> [ACTIVITY]: Where in the records does the word "equal" occur? Copy each line in which it does.

> [MATERIALS PROVIDED]:

# # #

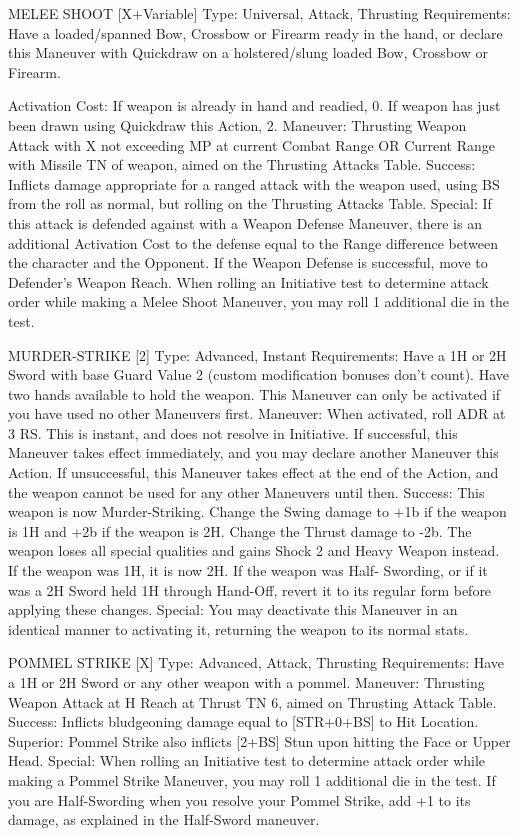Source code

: \documentclass[oneside,11pt,english]{book}
\begin{document}
MELEE SHOOT [X+Variable] 
Type: Universal, Attack, Thrusting 
Requirements: Have a loaded/spanned Bow, Crossbow or Firearm ready in the hand, or declare this 
Maneuver with Quickdraw on a holstered/slung loaded Bow, Crossbow or Firearm. 


Activation Cost: If weapon is already in hand and readied, 0. If weapon has just been drawn using 
Quickdraw this Action, 2. 
Maneuver: Thrusting Weapon Attack with X not exceeding MP at current Combat Range OR Current 
Range with Missile TN of weapon, aimed on the Thrusting Attacks Table. 
Success: Inflicts damage appropriate for a ranged attack with the weapon used, using BS from the roll as 
normal, but rolling on the Thrusting Attacks Table. 
Special: If this attack is defended against with a Weapon Defense Maneuver, there is an additional 
Activation Cost to the defense equal to the Range difference between the character and the Opponent. If 
the Weapon Defense is successful, move to Defender’s Weapon Reach. 
When rolling an Initiative test to determine attack order while making a Melee Shoot Maneuver, you may 
roll 1 additional die in the test. 

 

MURDER-STRIKE [2] 
Type: Advanced, Instant 
Requirements: Have a 1H or 2H Sword with base Guard Value 2 (custom modification bonuses don’t 
count). Have two hands available to hold the weapon. This Maneuver can only be activated if you have 
used no other Maneuvers first. 
Maneuver: When activated, roll ADR at 3 RS. This is instant, and does not resolve in Initiative. If 
successful, this Maneuver takes effect immediately, and you may declare another Maneuver this Action. 
If unsuccessful, this Maneuver takes effect at the end of the Action, and the weapon cannot be used for 
any other Maneuvers until then. 
Success: This weapon is now Murder-Striking. Change the Swing damage to +1b if the weapon is 1H and 
+2b if the weapon is 2H. Change the Thrust damage to -2b. The weapon loses all special qualities and 
gains Shock 2 and Heavy Weapon instead. If the weapon was 1H, it is now 2H. If the weapon was Half-
Swording, or if it was a 2H Sword held 1H through Hand-Off, revert it to its regular form before applying 
these changes. 
Special: You may deactivate this Maneuver in an identical manner to activating it, returning the weapon 
to its normal stats. 

 

POMMEL STRIKE [X] 
Type: Advanced, Attack, Thrusting 
Requirements: Have a 1H or 2H Sword or any other weapon with a pommel. 
Maneuver: Thrusting Weapon Attack at H Reach at Thrust TN 6, aimed on Thrusting Attack Table. 
Success: Inflicts bludgeoning damage equal to [STR+0+BS] to Hit Location. 
Superior: Pommel Strike also inflicts [2+BS] Stun upon hitting the Face or Upper Head. 
Special: When rolling an Initiative test to determine attack order while making a Pommel Strike 
Maneuver, you may roll 1 additional die in the test. If you are Half-Swording when you resolve your 
Pommel Strike, add +1 to its damage, as explained in the Half-Sword maneuver. 
\end{document}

# # #

> [RESULT OF THE TASK]:
Activation Cost to the defense equal to the Range difference between the character and the Opponent. If 
Success: Inflicts bludgeoning damage equal to [STR+0+BS] to Hit Location. 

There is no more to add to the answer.